En son tartışmamızda ( 3 ay önceydi) bir daha geç gelmeyeceksin dedim. Sık sık dışarı çıkmayacaksın dedim. O günden beri 2-3’ü geçmiyor gelmesi, akşamları da işten çıkınca doğru eve ama arada 1-2 saat geç gelip esnaf arkadaşlarının yanına gidiyor, arayıp haber veriyor.
Yani 3 aydan önce epey sıkıntılıydı durum son 2-3 aydır diyeyim daha iyi. Bakalım insallah böyle devam eder.
 
Bu maddeyi kullananlarda keyfi içiciler mevcut yani cebinde taşımaz ama ortamda varsa tüketir. Ama bu tür ortamlarda nadir de olsa farklı maddelerde bulundurulur.

Kesinlikle her türlüsü benim için büyük problem başlı başına Allah kimseye vermesin ben korkarım.

Çok sevdiğimiz evli arkadaşlarımızla tatil planı yaptık, bi kaç çift arkadaşımızda olucaktı işte gezeriz yeriz içerizin arasında bu maddenin adı geçti eşim herşeyi iptal etti. Çünkü biliyoruz ki o tarz ortamlarda dönen muhabbetler standart insanları aşıyor.

Ve bence eşinizin bu denli dışarı çıkıp tatil vs istekleri de bunla ilişikli yani keyfi olarak takılmak istiyor ancak bir aile babasına uygun düşünce tarzı değil.
Kalıplara sokmak istemem ama doğal akışta arkadaşlarıla ayda 1-2 buluşup çay içip okey oynayıp evine en geç 12de dönmeli bir erkek.

Bu anlamda ciddi bir destek alması gerekiyor.
Ben de eşimi o kıvama getirmeye çalışıyorum.
Artık 40 yaşına girmek üzere herhalde 10 yıl içinde iyice çökmüş olur , ondan sonrada benim devrim başlar :)
 
Ben de eşimi o kıvama getirmeye çalışıyorum.
Artık 40 yaşına girmek üzere herhalde 10 yıl içinde iyice çökmüş olur , ondan sonrada benim devrim başlar :)

Mutlak öyle nasıl sigara, alkol bağımlısı olup gayet normal hayatına devam ediyorlarsa böyle devam edicek ama kendine yazık etmesi ciğerlerini erken bitirmesi sizi üzüyor olucak.
Elinizden geleni de yapmışsınız tedavi kabul etmiyo, sizin kabul etmek düşüyor payınıza.

Çocuklar büyüyünce belki farkındalık gelir ve Umarım en yakın zamanda kendi bırakır. 🙏🏻
 
Ben olsam sabaha karşı eve gelip de, bunu alışkanlık haline getirmiş olmasına ve ailesi olmadan tatile çıkmasına takilirdim sanırım.
Ki bunlar da düzeliyor sanırım, yazdıklarınıza göre..
Nedense esrarı çok da sorun edesim gelmedi, azaltsa yada bıraksa tabi ki çok daha iyi ama..
O kadar da fena bir evlilik gibi durmuyor yani, bence tabi...
 
Çok teşekkür ederim.
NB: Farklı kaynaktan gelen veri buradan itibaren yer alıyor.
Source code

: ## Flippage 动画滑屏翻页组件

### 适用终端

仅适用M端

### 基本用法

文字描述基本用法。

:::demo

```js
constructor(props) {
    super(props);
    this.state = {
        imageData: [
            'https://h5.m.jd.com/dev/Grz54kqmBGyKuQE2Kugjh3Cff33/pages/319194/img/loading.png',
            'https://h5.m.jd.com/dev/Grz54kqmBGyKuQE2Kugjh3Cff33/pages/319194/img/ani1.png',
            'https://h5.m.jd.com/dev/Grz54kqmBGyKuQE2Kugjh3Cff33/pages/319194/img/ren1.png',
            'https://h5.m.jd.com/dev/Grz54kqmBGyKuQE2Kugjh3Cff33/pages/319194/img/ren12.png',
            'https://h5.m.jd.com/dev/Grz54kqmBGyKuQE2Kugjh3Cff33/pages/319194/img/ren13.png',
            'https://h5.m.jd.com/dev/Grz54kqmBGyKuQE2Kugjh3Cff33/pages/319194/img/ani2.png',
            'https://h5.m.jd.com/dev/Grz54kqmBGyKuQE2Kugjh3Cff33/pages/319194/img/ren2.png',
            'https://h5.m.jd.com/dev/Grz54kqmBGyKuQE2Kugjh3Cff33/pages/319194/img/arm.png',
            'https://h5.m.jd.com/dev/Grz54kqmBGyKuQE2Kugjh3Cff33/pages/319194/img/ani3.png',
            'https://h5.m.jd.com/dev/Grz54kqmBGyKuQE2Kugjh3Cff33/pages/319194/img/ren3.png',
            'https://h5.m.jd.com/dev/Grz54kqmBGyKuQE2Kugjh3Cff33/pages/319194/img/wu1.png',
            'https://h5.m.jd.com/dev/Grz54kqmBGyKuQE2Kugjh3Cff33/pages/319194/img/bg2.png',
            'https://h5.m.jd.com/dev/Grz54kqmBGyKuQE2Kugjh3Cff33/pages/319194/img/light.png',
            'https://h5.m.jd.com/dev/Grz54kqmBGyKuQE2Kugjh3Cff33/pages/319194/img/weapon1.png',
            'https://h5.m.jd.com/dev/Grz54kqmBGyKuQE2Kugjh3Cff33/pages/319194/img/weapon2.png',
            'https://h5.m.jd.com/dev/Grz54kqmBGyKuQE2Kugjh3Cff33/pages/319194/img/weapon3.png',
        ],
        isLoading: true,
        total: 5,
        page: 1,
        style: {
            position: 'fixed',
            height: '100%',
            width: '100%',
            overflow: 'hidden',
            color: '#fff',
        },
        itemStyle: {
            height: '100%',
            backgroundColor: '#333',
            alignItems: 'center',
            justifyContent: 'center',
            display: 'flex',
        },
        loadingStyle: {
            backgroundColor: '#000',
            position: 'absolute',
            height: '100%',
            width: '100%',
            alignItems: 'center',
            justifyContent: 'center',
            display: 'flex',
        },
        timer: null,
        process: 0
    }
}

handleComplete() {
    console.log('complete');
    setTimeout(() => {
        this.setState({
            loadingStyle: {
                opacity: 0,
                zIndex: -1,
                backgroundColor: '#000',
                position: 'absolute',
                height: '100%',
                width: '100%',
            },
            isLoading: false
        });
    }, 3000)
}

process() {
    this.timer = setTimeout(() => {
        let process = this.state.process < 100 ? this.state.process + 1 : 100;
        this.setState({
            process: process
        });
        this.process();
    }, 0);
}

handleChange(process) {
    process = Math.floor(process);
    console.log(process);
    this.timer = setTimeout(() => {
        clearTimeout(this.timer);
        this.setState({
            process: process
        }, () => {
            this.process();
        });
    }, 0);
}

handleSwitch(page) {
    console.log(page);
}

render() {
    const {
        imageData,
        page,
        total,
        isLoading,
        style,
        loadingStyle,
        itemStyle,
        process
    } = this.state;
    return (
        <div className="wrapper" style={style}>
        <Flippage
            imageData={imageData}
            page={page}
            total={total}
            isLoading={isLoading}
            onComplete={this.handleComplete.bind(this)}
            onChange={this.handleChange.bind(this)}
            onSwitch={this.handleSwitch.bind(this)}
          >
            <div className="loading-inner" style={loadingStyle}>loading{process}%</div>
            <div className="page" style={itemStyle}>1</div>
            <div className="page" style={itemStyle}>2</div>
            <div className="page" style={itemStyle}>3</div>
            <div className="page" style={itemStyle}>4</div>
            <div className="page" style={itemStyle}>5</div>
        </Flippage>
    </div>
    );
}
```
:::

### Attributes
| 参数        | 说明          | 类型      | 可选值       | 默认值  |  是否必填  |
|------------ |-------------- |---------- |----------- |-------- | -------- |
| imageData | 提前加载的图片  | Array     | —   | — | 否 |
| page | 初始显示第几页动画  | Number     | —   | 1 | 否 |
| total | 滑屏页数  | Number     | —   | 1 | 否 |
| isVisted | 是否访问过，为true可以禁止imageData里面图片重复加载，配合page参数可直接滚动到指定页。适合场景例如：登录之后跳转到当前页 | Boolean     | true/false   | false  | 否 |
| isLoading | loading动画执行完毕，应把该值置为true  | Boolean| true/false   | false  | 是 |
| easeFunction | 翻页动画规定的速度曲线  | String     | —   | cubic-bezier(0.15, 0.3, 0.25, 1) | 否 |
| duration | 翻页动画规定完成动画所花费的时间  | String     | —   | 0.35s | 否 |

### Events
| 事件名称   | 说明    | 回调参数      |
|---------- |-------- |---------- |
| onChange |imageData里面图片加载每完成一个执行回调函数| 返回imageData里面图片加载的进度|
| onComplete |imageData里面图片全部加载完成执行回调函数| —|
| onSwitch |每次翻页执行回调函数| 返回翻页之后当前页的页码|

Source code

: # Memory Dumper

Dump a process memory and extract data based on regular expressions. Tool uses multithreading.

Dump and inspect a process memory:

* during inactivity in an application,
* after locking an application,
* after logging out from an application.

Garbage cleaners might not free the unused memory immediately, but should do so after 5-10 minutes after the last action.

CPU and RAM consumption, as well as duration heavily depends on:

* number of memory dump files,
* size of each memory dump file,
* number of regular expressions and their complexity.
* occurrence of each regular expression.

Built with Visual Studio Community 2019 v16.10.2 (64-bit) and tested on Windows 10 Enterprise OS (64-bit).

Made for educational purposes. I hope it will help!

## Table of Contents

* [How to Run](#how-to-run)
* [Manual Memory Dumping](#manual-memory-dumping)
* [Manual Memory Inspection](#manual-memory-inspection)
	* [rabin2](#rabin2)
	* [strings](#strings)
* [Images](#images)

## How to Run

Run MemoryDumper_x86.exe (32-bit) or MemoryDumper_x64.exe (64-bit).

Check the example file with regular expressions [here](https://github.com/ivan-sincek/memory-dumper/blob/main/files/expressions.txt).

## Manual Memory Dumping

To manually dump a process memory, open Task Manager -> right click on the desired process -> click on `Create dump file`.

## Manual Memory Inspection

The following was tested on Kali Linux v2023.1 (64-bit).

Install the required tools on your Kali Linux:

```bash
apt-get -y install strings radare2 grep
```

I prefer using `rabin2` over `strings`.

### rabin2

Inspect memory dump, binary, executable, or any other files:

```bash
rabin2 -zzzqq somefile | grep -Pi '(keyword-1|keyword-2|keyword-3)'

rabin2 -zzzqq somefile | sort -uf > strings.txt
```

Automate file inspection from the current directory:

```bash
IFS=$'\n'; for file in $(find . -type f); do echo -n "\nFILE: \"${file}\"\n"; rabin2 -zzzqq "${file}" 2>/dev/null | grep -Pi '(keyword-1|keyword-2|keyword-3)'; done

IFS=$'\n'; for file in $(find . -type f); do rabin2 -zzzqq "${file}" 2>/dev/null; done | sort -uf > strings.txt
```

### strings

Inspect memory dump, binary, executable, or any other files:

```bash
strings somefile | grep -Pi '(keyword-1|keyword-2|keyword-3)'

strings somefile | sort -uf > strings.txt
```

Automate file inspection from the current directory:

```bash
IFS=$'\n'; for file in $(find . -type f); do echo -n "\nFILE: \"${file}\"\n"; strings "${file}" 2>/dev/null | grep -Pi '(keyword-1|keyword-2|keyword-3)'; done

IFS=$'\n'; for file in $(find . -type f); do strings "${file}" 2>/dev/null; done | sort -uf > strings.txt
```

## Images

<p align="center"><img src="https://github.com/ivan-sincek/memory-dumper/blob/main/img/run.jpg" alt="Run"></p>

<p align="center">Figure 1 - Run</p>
Akşamları evine artık vakitli geliyor yani içsede geliyor arada 1-2 aaat geç geldiği oluyor, çok tepki gösterdiğim dönemler daha çok geç geliyordu.
İyi bir eş, yine söylüyorum iyi bir insan, iyi bir baba , çok sorumluluk sahibi ama çok çok yanlış bir alışkanlık.
Tabiki yanlış asla desteklemiyorum yaptığı eylemi sadece eşinin zararı kendi vücuduna sana ailene ve çocuklarına yansıtmadığı sürece tolere edilebilir diye düşünüyorum sizde tatlı söz veya sıcakkanlı davranamıyorum demişsiniz birazcıkta bunu değiştirseniz olmaz mı eşler arasındaki mutluluk bulaşıcıdır kavgayla vazgeçiremezsiniz
 
Tabiki yanlış asla desteklemiyorum yaptığı eylemi sadece eşinin zararı kendi vücuduna sana ailene ve çocuklarına yansıtmadığı sürece tolere edilebilir diye düşünüyorum sizde tatlı söz veya sıcakkanlı davranamıyorum demişsiniz birazcıkta bunu değiştirseniz olmaz mı eşler arasındaki mutluluk bulaşıcıdır kavgayla vazgeçiremezsiniz
size katılıyorum. tatlı dil yılanı deliğinden çıkarır. bence karşınıza alın yumuşak bir dille onu önemsediğinizi ve daha çok vakit geçirmek istediğinizi , evde çocuklarla görmek istediğinizi ona sevgi göstererek söyleyin inanın bu daha etkili olacaktır. açıkçası bende çok işe yarıyo :)
 
Merhaba arkadaşlar. Her gece yatmadan önce “bir derdim var” bölümünü okumak rutinim oldu.
Yorum yazamıyorum fakat sürekli okuyup darda olan herkese dua ediyorum.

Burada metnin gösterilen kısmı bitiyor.